THe student should know how to recognize a group as a semidirect product, to classify groups of appropriate orders, to distinguish normal field extension, separable ones, to compute the degree of a finite extension, to determine the Galois group of an extension in reasonably simple cases.
Course Prerequisites
The courses of Linear algebra and Algebra 1.
Teaching Methods
Lectures and exercise sessions
Assessment Methods
The exam consists of a written and an oral part. The written part aims at evaluating the abilities that the student has acquired in the computations and in the resolution of problems connected with the subject of the class.

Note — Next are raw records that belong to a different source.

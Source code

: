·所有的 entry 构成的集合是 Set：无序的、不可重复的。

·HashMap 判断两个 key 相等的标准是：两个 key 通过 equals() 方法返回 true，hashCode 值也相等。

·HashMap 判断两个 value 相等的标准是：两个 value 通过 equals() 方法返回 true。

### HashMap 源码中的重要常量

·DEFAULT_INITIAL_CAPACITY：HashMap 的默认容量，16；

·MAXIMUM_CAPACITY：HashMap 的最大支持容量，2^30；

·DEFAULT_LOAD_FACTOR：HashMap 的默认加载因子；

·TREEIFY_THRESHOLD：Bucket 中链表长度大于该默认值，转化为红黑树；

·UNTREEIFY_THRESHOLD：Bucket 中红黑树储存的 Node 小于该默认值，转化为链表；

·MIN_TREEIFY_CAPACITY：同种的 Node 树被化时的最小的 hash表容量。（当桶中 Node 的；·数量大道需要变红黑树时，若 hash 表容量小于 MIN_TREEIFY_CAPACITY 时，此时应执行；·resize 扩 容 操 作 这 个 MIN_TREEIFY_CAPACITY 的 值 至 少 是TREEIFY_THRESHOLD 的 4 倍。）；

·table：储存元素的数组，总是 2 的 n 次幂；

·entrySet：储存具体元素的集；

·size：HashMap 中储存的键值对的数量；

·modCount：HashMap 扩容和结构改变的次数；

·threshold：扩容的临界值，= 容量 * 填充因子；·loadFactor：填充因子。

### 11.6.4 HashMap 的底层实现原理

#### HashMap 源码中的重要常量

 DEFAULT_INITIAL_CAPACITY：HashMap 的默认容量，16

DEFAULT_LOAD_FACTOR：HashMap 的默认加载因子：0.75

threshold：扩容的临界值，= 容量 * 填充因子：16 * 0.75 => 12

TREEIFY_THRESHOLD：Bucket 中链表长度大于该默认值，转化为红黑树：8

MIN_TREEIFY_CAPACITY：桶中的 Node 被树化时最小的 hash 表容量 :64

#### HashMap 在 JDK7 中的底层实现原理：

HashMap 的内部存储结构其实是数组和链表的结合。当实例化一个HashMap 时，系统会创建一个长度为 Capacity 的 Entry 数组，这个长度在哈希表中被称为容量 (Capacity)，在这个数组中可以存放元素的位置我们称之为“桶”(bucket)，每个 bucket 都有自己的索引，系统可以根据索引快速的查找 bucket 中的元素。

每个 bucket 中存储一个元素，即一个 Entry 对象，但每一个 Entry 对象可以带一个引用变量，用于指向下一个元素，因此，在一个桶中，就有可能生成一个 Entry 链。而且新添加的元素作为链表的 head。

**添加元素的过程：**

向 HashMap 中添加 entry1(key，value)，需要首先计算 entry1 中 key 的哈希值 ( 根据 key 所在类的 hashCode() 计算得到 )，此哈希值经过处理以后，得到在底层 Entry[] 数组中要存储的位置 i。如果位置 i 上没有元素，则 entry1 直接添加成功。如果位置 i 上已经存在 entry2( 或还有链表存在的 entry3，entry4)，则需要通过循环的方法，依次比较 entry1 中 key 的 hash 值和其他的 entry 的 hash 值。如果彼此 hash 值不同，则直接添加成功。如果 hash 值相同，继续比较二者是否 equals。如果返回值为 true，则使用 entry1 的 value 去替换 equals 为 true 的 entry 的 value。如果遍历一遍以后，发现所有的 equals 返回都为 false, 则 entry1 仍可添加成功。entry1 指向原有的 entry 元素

The exercises will include questions of varying difficulty aiming at determining the degree of knowledge and competence the student has arrived at. To pass to the oral part it is necessary to get a mark of at least 15/30 in the written part. The goal of the oral part will be to determine the degree to which the student has learnt the notions presented in the class, the clarity with which he/she is able to explain them and the skill with which he/she is able to apply them. The final mark will be determined from the overall extent and the depth of the learning, the clarity of exposition and the skill in the solution to the problems. The mark will not reduce to an arithmetic mean, but will emerge from a comparison between the written and the oral part.
Texts
I.N. Herstein, "Algebra", Editori Riuniti. J.S. Milne, "Group Theory", http://www.jmilne.org/math/CourseNotes/gt.html. D.J.H. Garling, "A Course in Galois Theory", Cambridge University Press. J.S. Milne, "Fields and Galois Theory", http://www.jmilne.org/math/CourseNotes/ft.html. M. Artin, "Algebra", Bollati Boringhieri. P. Aluffi, "Algebra: chapter 0", American Mathematical Society.
Contents
The course consists of two parts: the first contains some results from group theory, the second is an introduction to Galois theory. First part: finitely generated abelian groups, group actions on sets; semidirect products, Sylow theorems. Second part: field extensions; algebraic and transcendental elements, splitting fields of polynomials, algebraic closure of a field, normal, separable and Galois extensions, fixed fields and Galois groups; the fundamental theorem of Galois theory, polynomials solvable by radicals.
Course Language
Italian
More information
The students belonging to the categories of the project on innovative teaching will have the possibility to attend office hours also in the late afternoon and to see the notes of the lectures.